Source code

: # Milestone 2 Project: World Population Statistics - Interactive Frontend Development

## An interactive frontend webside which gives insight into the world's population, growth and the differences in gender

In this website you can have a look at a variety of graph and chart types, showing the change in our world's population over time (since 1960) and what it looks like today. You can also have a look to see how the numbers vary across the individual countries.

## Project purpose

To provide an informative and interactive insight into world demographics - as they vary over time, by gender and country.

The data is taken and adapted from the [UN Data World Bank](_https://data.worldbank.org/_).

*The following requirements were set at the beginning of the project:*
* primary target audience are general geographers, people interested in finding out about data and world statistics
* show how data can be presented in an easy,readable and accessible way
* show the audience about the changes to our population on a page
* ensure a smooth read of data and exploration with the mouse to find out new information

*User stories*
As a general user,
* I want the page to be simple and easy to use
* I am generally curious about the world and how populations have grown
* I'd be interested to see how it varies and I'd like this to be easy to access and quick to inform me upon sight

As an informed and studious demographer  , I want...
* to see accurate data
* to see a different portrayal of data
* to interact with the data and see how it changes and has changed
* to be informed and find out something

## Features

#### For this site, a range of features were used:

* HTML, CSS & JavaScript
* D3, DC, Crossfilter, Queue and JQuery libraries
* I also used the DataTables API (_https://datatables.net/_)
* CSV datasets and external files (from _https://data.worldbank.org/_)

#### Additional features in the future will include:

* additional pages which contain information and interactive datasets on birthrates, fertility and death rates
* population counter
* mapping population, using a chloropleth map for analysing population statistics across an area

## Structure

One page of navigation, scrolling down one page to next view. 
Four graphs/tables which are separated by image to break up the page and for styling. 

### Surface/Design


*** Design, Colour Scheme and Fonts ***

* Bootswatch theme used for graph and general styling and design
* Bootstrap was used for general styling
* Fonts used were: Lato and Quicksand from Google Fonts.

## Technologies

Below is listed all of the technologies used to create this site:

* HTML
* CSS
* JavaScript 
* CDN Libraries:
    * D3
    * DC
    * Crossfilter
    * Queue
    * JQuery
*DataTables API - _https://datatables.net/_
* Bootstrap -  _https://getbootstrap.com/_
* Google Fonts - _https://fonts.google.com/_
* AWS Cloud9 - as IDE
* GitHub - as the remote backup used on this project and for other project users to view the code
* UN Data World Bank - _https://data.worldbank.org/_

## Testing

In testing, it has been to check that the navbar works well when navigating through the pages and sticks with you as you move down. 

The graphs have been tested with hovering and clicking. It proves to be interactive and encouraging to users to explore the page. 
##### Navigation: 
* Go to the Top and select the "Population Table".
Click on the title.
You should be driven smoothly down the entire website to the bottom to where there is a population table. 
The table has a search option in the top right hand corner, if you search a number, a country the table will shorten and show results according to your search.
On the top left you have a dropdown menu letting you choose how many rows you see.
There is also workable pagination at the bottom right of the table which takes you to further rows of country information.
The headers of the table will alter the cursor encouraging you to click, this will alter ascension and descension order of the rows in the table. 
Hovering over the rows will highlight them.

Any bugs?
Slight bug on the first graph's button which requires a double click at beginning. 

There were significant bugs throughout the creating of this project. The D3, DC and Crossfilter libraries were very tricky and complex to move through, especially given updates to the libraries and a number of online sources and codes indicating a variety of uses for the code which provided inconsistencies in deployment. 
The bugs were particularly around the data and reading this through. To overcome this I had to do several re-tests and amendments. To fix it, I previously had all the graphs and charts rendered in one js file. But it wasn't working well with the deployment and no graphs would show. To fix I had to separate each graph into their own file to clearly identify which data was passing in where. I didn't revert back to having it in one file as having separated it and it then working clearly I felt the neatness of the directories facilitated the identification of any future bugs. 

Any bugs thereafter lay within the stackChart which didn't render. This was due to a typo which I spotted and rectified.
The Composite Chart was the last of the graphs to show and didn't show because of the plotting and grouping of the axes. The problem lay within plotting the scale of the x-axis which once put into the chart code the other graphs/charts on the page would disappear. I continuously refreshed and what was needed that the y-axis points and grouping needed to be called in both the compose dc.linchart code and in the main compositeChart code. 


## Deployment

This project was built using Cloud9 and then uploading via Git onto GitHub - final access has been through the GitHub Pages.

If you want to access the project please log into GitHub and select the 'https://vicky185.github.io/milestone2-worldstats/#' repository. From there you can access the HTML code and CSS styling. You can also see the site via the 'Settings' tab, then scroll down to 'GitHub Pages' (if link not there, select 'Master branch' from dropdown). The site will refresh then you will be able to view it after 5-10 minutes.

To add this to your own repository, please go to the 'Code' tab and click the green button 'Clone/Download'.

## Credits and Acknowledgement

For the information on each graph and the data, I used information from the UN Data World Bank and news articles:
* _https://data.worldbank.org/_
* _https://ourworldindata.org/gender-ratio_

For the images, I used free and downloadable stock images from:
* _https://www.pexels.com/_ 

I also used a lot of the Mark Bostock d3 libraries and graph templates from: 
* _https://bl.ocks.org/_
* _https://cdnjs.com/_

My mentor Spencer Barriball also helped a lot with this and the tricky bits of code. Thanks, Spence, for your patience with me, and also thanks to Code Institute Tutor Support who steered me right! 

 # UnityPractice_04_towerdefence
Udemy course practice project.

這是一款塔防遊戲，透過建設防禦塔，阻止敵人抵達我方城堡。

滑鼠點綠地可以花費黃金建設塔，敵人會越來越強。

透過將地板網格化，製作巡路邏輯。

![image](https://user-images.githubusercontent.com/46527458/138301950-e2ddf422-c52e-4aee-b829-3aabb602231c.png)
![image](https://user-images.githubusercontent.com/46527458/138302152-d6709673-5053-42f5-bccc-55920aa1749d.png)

########

*Aim of the task*.
Retype, without changes, the lines from the line holding "# UnityPractice_04_towerdefence" to the end of the data, both ends included.

*Result of this task*.
 # UnityPractice_04_towerdefence
Udemy course practice project.

這是一款塔防遊戲，透過建設防禦塔，阻止敵人抵達我方城堡。

滑鼠點綠地可以花費黃金建設塔，敵人會越來越強。

透過將地板網格化，製作巡路邏輯。

![image](https://user-images.githubusercontent.com/46527458/138301950-e2ddf422-c52e-4aee-b829-3aabb602231c.png)
![image](https://user-images.githubusercontent.com/46527458/138302152-d6709673-5053-42f5-bccc-55920aa1749d.png)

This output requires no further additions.